Disqualifier le peuple mécontent en lui accolant l’épithète « violent » n’a rien d’une nouveauté. La même idée revient toujours : le peuple est reconnaissable à ses agissements incohérents, passionnés – donc déraisonnables – et funestes. Déjà Cicéron, dans le De Republica, assimile la violence du peuple, cette « multitude insolente et déchaînée », à celle de la mer et des incendies (Livre I, XLII). Ce peuple « qui goûte du sang des grands » et « prostitue l’État tout entier à la fureur de ses caprices » est l’ennemi tout désigné, tant il est sourd aux choses de l’esprit. On ne saurait lui faire entendre raison, cette raison dont ceux qui le dirigent de droit, sinon de naissance, sont les gardiens incontestables. D’ailleurs, il est de coutume d’ornementer le qualificatif « violent » d’attributs plus fleuris (agressif, brutal, déchaîné, enragé, féroce, sanguin(aire), sauvage…), qui contribuent à naturaliser, déshumaniser, ceux que l’on désigne ainsi. D’où la facilité déconcertante avec laquelle le racisme s’est si bien agencé historiquement aux dorures palatiales, et les similitudes entre le contrôle social et les des méthodes de dressage.
La légitimité en question
Mais l’originalité de la période actuelle vient plutôt du renversement opéré par les masses contestataires, qui dénient au prince et à sa cour le privilège de la rationalité, en leur opposant, non un amalgame de passions éparses, mais une rationalité divergente fondée sur leurs intérêts propres. C’est la légitimité même du pouvoir qui est remise en cause, à commencer par son monopole de la violence physique, précisément parce qu’il en fait usage de manière apparemment déraisonnée. Ce sont aussi ses compétences qui, au cœur de la crise sanitaire, se sont révélées inanes et ont éreinté l’image du « gouvernement des meilleurs ». C’est enfin sa déloyauté envers les citoyens qui, de l’affaire Alstom à l’invitation du PDG de BlackRock en plein cœur de la mobilisation contre la réforme des retraites, en passant par le traité de Lisbonne, brise la chaîne de confiance censée unir le représenté à son représentant. Or, les alternances politiques semblent n’y rien changer.
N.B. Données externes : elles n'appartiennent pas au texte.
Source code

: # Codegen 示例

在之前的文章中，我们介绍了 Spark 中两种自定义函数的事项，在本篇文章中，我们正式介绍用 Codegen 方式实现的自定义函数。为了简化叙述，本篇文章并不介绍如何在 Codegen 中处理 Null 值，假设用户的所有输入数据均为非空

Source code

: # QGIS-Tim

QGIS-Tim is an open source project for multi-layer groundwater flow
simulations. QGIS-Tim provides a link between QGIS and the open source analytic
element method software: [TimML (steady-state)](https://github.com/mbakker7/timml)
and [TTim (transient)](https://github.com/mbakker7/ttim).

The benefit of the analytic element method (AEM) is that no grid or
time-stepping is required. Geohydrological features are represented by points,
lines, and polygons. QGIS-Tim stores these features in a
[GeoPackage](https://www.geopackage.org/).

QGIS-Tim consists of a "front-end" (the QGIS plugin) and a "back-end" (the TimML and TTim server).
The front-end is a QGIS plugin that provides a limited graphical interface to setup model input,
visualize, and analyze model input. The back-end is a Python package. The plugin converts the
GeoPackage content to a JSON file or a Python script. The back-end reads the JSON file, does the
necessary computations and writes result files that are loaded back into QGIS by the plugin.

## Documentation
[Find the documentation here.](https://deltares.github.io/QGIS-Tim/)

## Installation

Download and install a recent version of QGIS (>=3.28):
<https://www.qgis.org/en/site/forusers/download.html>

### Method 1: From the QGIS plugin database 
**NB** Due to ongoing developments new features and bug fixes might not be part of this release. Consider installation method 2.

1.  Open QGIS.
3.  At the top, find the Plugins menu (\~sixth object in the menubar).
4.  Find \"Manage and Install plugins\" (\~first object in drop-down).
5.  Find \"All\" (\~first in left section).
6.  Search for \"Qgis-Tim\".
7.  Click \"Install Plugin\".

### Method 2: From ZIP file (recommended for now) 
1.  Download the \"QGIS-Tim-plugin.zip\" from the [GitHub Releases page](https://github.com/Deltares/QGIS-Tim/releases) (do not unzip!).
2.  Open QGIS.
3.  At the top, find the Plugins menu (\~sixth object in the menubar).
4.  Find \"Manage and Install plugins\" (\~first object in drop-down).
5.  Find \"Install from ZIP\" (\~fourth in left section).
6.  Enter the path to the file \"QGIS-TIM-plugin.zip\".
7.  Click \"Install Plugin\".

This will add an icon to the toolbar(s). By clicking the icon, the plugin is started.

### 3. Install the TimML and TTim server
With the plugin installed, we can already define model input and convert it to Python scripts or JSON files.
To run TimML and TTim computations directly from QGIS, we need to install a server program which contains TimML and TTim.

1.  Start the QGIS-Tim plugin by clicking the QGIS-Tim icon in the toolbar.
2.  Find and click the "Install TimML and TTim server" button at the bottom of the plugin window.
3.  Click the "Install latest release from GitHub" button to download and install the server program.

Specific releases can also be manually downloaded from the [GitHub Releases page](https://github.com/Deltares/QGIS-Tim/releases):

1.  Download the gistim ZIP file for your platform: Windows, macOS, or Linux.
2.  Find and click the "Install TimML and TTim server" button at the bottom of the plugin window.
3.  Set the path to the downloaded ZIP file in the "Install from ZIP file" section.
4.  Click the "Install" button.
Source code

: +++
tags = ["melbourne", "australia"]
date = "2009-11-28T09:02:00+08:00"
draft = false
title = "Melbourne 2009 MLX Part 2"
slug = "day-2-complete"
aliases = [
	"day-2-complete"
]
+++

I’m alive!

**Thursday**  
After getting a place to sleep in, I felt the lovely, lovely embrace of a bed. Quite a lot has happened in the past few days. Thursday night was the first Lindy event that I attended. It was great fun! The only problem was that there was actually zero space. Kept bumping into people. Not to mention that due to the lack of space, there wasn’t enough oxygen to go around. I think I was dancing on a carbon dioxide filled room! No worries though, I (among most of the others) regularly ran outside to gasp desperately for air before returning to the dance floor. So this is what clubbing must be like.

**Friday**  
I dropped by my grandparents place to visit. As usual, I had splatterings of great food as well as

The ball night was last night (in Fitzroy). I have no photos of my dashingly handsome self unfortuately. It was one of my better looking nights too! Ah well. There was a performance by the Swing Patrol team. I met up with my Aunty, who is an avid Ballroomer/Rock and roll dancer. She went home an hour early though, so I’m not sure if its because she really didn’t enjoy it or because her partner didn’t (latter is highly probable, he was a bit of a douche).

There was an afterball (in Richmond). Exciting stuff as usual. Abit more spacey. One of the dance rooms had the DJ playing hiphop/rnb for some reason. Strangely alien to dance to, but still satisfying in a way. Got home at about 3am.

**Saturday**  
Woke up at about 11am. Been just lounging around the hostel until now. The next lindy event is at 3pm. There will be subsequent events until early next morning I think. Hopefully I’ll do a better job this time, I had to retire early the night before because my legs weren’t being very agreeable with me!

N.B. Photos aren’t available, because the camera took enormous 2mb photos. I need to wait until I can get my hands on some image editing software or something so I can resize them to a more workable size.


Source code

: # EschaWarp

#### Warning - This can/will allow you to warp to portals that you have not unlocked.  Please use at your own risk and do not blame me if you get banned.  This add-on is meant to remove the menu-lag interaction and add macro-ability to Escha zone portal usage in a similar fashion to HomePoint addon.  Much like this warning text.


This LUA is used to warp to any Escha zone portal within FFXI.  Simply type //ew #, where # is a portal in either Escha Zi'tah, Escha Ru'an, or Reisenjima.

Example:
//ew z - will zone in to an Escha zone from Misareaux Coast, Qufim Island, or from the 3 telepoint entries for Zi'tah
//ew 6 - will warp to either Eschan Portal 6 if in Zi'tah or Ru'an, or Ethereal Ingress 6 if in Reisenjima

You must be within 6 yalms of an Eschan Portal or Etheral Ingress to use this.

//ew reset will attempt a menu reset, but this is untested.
C’est dans ce contexte que l’usage populaire de la violence est à replacer. Quand se diffuse la conviction que les institutions sont cadenassées, que les représentants sont sourds aux attentes citoyennes, et que l’information est filtrée par une poignée de milliardaires proches des autorités politiques, le légalisme perd peu à peu ses adeptes. À l’inverse, la violence physique apparaît comme un recours envisageable contre les maux de la cité, alors que jusqu’à très récemment la possibilité de la violence politique valait automatiquement l’anathème à son défenseur. Plus encore, lorsque la loi, symbole par excellence de l’ordre rationnel républicain, n’est plus même respectée par ceux qui la font et l’imposent, c’est tout l’édifice politique qui risque de trébucher et laisser place au pur rapport de force. En devenant l’instrument d’intermédiation le plus visible entre les autorités politiques et les citoyens, la violence physique de l’État a engagé un processus de brutalisation de la société dont l’effet déjà notable est la mort symbolique du système représentatif dans sa version libérale, qui accouche d’une alternative simple mais terrible : l’autoritarisation de la démocratie ou la guerre civile.